WHAT YOU WILL DO — Please find the lines in the following records that hold "duration", and copy them.

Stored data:

* * * * * * * * *

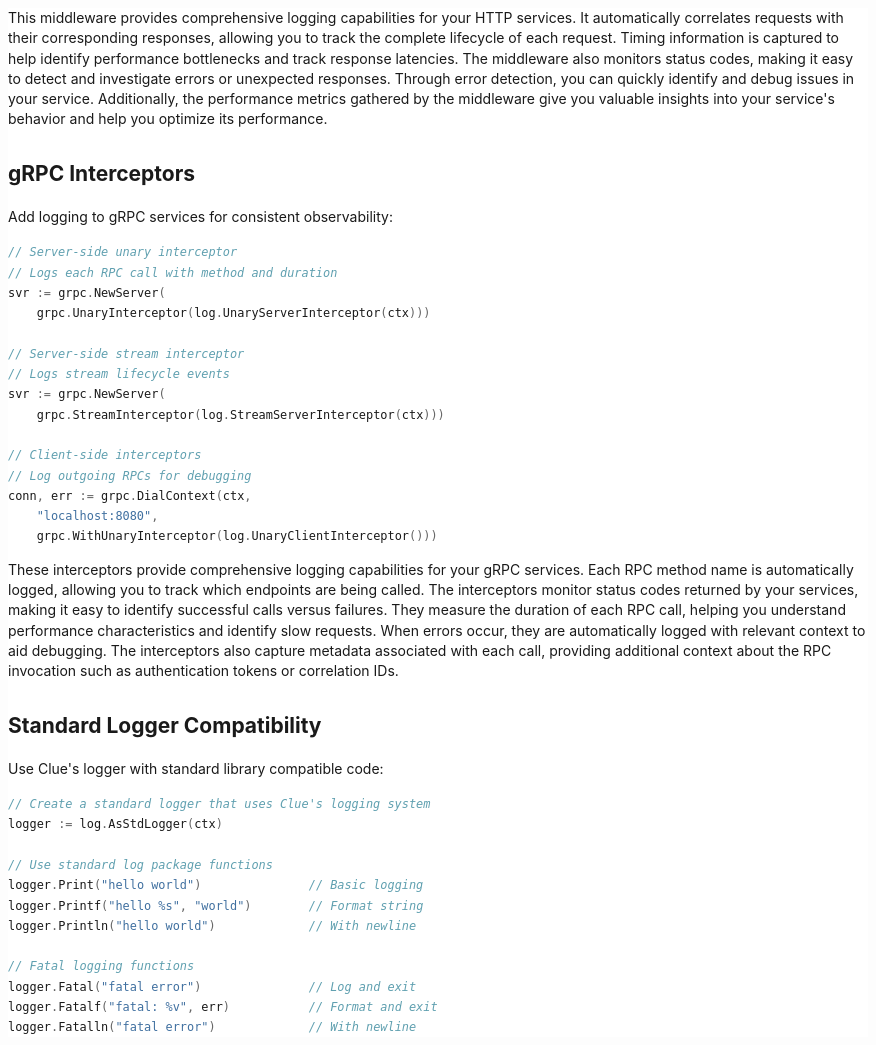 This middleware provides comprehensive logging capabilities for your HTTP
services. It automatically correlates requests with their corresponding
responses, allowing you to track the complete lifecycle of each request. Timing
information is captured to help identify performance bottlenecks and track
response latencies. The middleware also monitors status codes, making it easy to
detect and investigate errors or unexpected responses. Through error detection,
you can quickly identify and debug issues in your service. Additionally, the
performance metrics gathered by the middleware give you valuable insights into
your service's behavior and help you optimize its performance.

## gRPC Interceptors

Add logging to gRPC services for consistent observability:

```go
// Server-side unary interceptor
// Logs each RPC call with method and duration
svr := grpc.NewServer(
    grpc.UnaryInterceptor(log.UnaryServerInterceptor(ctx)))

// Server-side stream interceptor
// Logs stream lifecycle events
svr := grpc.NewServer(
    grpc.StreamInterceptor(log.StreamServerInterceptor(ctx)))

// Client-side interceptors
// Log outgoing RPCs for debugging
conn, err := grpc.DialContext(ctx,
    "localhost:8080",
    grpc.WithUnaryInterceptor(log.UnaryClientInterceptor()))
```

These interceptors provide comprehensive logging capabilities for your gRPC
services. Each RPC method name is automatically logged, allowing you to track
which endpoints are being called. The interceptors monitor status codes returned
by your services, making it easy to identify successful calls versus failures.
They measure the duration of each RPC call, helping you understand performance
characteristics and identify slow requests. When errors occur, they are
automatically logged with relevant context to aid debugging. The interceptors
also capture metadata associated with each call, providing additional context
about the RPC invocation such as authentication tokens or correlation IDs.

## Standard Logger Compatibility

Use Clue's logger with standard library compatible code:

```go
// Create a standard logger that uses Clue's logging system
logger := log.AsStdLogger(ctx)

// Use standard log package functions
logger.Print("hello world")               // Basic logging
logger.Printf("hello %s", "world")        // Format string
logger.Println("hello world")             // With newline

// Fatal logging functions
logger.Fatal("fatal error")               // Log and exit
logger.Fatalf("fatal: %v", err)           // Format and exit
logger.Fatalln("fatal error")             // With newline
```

* * * * * * * * *

SOLUTION TO THIS EXERCISE —
// Logs each RPC call with method and duration
They measure the duration of each RPC call, helping you understand performance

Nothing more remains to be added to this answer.